Cyber Vigilance, Management and Awareness: Unmasking Phishing Threats for the Business and Corporate Community
Abstract
The most popular threats in the universe of internet are phishing attacks. Emails, texts, and even fully functional fake websites are used by crooks to trick victims into disclosing their confidential data especially for business and cooperate community. The most coveted targets are large, financially sound, high-value companies like banks, government organizations, and e-commerce sites. The perpetrators imitate the websites and make them strikingly similar in order to perform a strike. The thoughtful problem on the internet is phishing URLs, and this study emphases on the possibility of machine learning that can be used to address it.
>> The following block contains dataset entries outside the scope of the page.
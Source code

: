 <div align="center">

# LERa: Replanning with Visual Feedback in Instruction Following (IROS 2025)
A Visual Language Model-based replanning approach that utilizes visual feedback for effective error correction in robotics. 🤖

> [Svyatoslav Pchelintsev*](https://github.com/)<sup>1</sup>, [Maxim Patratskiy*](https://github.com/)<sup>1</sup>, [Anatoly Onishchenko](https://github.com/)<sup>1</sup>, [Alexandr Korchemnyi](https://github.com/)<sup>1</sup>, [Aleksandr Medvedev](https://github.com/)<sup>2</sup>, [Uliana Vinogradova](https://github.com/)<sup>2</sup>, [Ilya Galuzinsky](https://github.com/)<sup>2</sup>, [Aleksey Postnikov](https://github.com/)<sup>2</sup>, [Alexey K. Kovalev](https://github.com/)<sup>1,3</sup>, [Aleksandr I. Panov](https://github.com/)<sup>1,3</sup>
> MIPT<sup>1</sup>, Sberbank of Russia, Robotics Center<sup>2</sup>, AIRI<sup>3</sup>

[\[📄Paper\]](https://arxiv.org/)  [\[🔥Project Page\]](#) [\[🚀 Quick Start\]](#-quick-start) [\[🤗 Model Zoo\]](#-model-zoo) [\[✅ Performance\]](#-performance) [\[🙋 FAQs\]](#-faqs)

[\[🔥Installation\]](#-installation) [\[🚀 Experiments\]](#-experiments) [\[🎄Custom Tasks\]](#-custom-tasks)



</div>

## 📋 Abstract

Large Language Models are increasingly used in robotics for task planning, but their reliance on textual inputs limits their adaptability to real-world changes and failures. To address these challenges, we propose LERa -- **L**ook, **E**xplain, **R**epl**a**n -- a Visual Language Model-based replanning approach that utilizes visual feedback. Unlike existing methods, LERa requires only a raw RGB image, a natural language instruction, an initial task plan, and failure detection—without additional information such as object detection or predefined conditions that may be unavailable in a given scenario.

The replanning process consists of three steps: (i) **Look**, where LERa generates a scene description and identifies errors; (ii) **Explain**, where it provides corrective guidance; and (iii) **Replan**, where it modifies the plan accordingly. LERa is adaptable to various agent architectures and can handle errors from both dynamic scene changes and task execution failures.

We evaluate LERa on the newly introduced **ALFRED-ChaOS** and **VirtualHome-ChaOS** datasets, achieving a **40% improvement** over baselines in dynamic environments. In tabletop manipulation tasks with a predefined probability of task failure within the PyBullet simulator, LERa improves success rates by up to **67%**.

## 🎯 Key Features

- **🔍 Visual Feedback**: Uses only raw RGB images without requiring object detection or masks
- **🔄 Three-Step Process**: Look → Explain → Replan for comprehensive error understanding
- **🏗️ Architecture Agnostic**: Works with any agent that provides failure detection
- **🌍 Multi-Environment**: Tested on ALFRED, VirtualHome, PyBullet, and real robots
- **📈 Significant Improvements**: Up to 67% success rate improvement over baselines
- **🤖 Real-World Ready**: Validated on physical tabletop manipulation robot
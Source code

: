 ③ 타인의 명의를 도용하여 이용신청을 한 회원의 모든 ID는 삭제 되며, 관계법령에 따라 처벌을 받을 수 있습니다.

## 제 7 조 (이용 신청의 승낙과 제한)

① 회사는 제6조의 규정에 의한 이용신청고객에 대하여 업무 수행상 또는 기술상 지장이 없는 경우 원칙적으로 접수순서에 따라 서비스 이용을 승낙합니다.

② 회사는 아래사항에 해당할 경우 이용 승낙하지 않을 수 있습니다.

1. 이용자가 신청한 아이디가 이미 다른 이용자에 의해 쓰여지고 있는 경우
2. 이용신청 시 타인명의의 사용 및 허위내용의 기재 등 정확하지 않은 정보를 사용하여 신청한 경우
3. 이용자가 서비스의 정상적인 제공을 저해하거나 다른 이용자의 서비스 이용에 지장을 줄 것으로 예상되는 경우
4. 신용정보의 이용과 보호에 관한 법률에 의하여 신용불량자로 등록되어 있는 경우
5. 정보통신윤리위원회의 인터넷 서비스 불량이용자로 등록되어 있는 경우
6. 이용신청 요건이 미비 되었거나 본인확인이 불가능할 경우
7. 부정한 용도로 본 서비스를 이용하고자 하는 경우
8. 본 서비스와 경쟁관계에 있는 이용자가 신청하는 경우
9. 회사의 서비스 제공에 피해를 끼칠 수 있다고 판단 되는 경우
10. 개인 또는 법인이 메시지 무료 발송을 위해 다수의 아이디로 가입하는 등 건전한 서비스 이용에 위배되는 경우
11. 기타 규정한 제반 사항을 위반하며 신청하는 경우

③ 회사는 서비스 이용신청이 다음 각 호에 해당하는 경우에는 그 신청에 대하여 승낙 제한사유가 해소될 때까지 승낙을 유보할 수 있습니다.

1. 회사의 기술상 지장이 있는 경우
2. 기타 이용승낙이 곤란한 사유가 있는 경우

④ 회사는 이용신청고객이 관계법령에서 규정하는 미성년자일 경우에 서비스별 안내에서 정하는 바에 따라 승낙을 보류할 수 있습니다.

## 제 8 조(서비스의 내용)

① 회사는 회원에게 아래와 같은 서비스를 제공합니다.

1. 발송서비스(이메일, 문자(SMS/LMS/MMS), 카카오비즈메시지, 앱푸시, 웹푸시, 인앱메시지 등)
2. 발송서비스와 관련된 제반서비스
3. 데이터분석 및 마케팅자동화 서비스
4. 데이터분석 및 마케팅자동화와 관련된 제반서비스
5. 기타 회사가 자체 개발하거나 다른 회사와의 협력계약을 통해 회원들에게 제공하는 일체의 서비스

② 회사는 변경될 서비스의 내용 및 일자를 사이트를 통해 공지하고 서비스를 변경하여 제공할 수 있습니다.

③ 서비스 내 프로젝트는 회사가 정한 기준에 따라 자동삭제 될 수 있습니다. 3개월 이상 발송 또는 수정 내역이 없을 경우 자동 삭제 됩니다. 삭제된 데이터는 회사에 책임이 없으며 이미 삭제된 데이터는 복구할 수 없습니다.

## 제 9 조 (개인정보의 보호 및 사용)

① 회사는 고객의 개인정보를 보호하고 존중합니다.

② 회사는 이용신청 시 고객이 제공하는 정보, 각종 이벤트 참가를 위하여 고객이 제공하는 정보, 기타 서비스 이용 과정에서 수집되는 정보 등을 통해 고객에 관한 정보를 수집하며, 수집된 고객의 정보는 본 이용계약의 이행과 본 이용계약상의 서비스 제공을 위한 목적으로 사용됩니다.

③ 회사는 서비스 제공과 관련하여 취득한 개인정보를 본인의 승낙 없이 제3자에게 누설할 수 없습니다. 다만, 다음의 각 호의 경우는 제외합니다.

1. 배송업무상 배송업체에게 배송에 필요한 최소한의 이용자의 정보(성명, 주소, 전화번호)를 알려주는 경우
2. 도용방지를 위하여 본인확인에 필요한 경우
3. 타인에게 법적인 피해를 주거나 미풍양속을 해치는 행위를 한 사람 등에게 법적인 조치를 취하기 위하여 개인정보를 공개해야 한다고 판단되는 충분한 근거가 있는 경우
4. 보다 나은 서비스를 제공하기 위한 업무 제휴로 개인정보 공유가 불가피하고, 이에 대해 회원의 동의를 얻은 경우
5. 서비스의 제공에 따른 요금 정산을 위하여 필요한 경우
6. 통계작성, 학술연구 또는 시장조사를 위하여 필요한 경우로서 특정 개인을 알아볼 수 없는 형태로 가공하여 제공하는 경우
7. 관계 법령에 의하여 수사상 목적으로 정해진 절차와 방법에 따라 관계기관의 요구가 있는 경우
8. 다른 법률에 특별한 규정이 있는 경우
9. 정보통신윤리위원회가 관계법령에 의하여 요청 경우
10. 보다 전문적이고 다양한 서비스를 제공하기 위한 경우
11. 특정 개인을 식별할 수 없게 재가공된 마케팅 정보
The main objective is to use machine learning (ML) algorithms to examine and study the different characteristics of uniform resource locators (URLs) in order to identify phishing URLs. This study focuses on primary classification models which include K-nearest neighbors, Naive Bayes, “Random Forest, Decision Trees, Artificial neural networks (ANN)”, XGBoost and Support vector machines (SVM). This paper has two main goals: first, finding the best classifier among 4 options to detect phishing threads, and second, identifying the most effective feature selection method for phishing website datasets. Using one dataset for finding the high accuracy; the research has found Random Forest, XGBoost, SVM and Decision tree as the top classifier algorithms for detecting phishing websites.